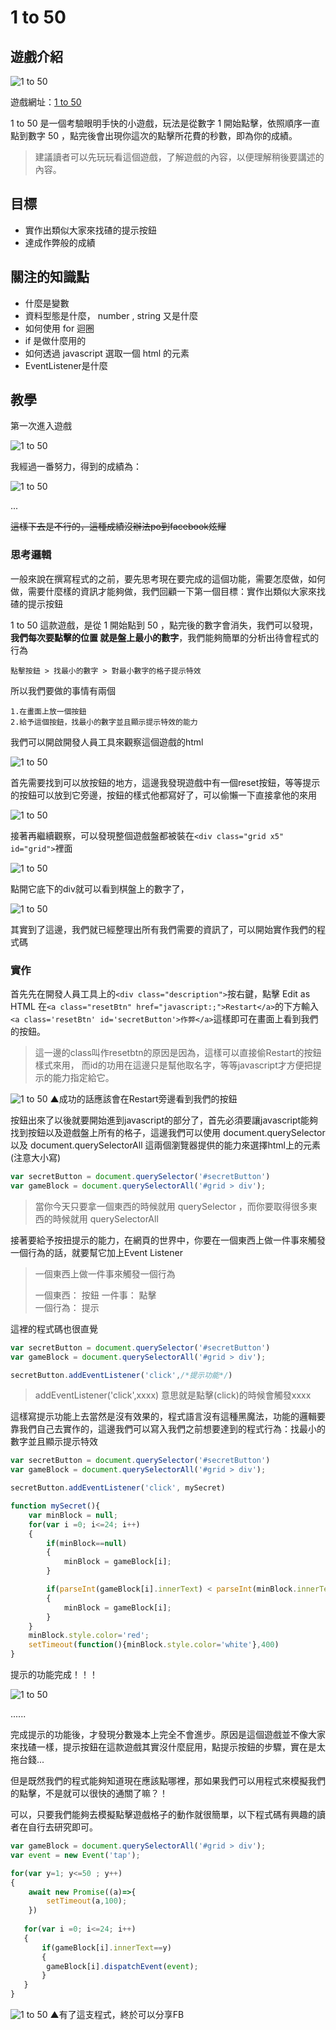 # 1 to 50

## 遊戲介紹
![1 to 50](https://raw.githubusercontent.com/jj811208/htmlGameCheat/master/asset/1.1.png)

遊戲網址：[1 to 50](http://zzzscore.com/1to50/en/?ts=1553662600958)

1 to 50 是一個考驗眼明手快的小遊戲，玩法是從數字 1 開始點擊，依照順序一直點到數字 50 ，點完後會出現你這次的點擊所花費的秒數，即為你的成績。

>建議讀者可以先玩玩看這個遊戲，了解遊戲的內容，以便理解稍後要講述的內容。

## 目標
* 實作出類似大家來找碴的提示按鈕
* 達成作弊般的成績


## 關注的知識點
* 什麼是變數
* 資料型態是什麼， number , string 又是什麼
* 如何使用 for 迴圈  
* if 是做什麼用的
* 如何透過 javascript 選取一個 html 的元素
* EventListener是什麼


## 教學

第一次進入遊戲

![1 to 50](https://raw.githubusercontent.com/jj811208/htmlGameCheat/master/asset/1.2.gif)

我經過一番努力，得到的成績為：

![1 to 50](https://raw.githubusercontent.com/jj811208/htmlGameCheat/master/asset/1.3.png)


...

~~這樣下去是不行的，這種成績沒辦法po到facebook炫耀~~

### 思考邏輯

一般來說在撰寫程式的之前，要先思考現在要完成的這個功能，需要怎麼做，如何做，需要什麼樣的資訊才能夠做，我們回顧一下第一個目標：實作出類似大家來找碴的提示按鈕

1 to 50 這款遊戲，是從 1 開始點到 50 ，點完後的數字會消失，我們可以發現，**我們每次要點擊的位置 就是盤上最小的數字**，我們能夠簡單的分析出待會程式的行為

	點擊按鈕 > 找最小的數字 > 對最小數字的格子提示特效

所以我們要做的事情有兩個

	1.在畫面上放一個按鈕
	2.給予這個按鈕，找最小的數字並且顯示提示特效的能力

我們可以開啟開發人員工具來觀察這個遊戲的html

![1 to 50](https://raw.githubusercontent.com/jj811208/htmlGameCheat/master/asset/1.4.png)

首先需要找到可以放按鈕的地方，這邊我發現遊戲中有一個reset按鈕，等等提示的按鈕可以放到它旁邊，按鈕的樣式他都寫好了，可以偷懶一下直接拿他的來用

![1 to 50](https://raw.githubusercontent.com/jj811208/htmlGameCheat/master/asset/1.5.png)

接著再繼續觀察，可以發現整個遊戲盤都被裝在`<div class="grid x5" id="grid">`裡面

![1 to 50](https://raw.githubusercontent.com/jj811208/htmlGameCheat/master/asset/1.6.png)

點開它底下的div就可以看到棋盤上的數字了，

![1 to 50](https://raw.githubusercontent.com/jj811208/htmlGameCheat/master/asset/1.7.png)

其實到了這邊，我們就已經整理出所有我們需要的資訊了，可以開始實作我們的程式碼

### 實作

首先先在開發人員工具上的`<div class="description">`按右鍵，點擊 Edit as HTML 在`<a class="resetBtn" href="javascript:;">Restart</a>`的下方輸入 `<a class='resetBtn' id='secretButton'>作弊</a>`這樣即可在畫面上看到我們的按鈕。
>這一邊的class叫作resetbtn的原因是因為，這樣可以直接偷Restart的按鈕樣式來用，
>而id的功用在這邊只是幫他取名字，等等javascript才方便把提示的能力指定給它。

![1 to 50](https://raw.githubusercontent.com/jj811208/htmlGameCheat/master/asset/1.10.png)
▲成功的話應該會在Restart旁邊看到我們的按鈕

按鈕出來了以後就要開始進到javascript的部分了，首先必須要讓javascript能夠找到按鈕以及遊戲盤上所有的格子，這邊我們可以使用 document.querySelector 以及 document.querySelectorAll 這兩個瀏覽器提供的能力來選擇html上的元素(注意大小寫)

```javascript
var secretButton = document.querySelector('#secretButton')
var gameBlock = document.querySelectorAll('#grid > div');
```

>當你今天只要拿一個東西的時候就用 querySelector ，而你要取得很多東西的時候就用 querySelectorAll 

接著要給予按扭提示的能力，在網頁的世界中，你要在一個東西上做一件事來觸發一個行為的話，就要幫它加上Event Listener

> 一個東西上做一件事來觸發一個行為
> 
> 一個東西：	按鈕
> 一件事：		點擊       
> 一個行為：	提示

這裡的程式碼也很直覺

```javascript
var secretButton = document.querySelector('#secretButton')
var gameBlock = document.querySelectorAll('#grid > div');

secretButton.addEventListener('click',/*提示功能*/)
```

> addEventListener('click',xxxx) 意思就是點擊(click)的時候會觸發xxxx

這樣寫提示功能上去當然是沒有效果的，程式語言沒有這種黑魔法，功能的邏輯要靠我們自己去實作的，這邊我們可以寫入我們之前想要達到的程式行為：找最小的數字並且顯示提示特效

```javascript
var secretButton = document.querySelector('#secretButton')
var gameBlock = document.querySelectorAll('#grid > div');

secretButton.addEventListener('click', mySecret)

function mySecret(){
    var minBlock = null;
    for(var i =0; i<=24; i++)
    {
        if(minBlock==null)
        {
            minBlock = gameBlock[i];
        }

        if(parseInt(gameBlock[i].innerText) < parseInt(minBlock.innerText))
        {
            minBlock = gameBlock[i];
        }
    } 
    minBlock.style.color='red';
    setTimeout(function(){minBlock.style.color='white'},400)
}
```

提示的功能完成！！！

![1 to 50](https://raw.githubusercontent.com/jj811208/htmlGameCheat/master/asset/1.8.gif)

......

完成提示的功能後，才發現分數幾本上完全不會進步。原因是這個遊戲並不像大家來找碴一樣，提示按鈕在這款遊戲其實沒什麼屁用，點提示按鈕的步驟，實在是太拖台錢...

但是既然我們的程式能夠知道現在應該點哪裡，那如果我們可以用程式來模擬我們的點擊，不是就可以很快的通關了嘛？！

可以，只要我們能夠去模擬點擊遊戲格子的動作就很簡單，以下程式碼有興趣的讀者在自行去研究即可。

```javascript
var gameBlock = document.querySelectorAll('#grid > div');
var event = new Event('tap');

for(var y=1; y<=50 ; y++)
{
	await new Promise((a)=>{
		setTimeout(a,100);
	})
 
   for(var i =0; i<=24; i++)
   {
       if(gameBlock[i].innerText==y)
       {
       	gameBlock[i].dispatchEvent(event);
       }
   }
}
```
![1 to 50](https://raw.githubusercontent.com/jj811208/htmlGameCheat/master/asset/1.9.gif)
▲有了這支程式，終於可以分享FB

**To do**. Report each line of the material above where the word "innerText" appears.

**Answer**.
        if(parseInt(gameBlock[i].innerText) < parseInt(minBlock.innerText))
       if(gameBlock[i].innerText==y)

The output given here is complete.